Data entries
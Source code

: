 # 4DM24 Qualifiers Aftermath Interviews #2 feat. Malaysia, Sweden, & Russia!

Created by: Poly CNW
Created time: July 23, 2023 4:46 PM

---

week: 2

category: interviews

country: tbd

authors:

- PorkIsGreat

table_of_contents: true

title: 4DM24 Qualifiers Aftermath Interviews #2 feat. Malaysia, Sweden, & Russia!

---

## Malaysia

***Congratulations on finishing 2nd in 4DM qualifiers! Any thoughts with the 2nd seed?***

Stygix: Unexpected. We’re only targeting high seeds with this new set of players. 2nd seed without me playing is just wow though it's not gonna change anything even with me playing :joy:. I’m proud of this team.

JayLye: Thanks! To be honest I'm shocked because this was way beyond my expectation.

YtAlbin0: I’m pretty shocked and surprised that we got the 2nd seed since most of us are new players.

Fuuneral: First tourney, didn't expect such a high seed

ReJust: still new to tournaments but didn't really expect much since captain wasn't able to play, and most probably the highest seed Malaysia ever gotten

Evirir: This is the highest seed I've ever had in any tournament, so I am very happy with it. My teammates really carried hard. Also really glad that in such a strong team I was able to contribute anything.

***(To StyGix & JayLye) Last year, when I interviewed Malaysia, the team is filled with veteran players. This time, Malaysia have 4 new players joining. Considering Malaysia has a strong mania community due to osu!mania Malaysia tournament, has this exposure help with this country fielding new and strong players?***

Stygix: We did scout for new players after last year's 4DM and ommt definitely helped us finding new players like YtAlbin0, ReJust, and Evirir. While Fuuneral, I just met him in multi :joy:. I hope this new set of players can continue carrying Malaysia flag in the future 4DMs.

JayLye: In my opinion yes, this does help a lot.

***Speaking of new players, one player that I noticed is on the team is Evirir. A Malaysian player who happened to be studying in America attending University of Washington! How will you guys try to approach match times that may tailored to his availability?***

Exercise instructions
Your answer should hold exactly the lines from the one containing "JayLye: In my" through the end of the entries above, and nothing else.

Task result
JayLye: In my opinion yes, this does help a lot.

***Speaking of new players, one player that I noticed is on the team is Evirir. A Malaysian player who happened to be studying in America attending University of Washington! How will you guys try to approach match times that may tailored to his availability?***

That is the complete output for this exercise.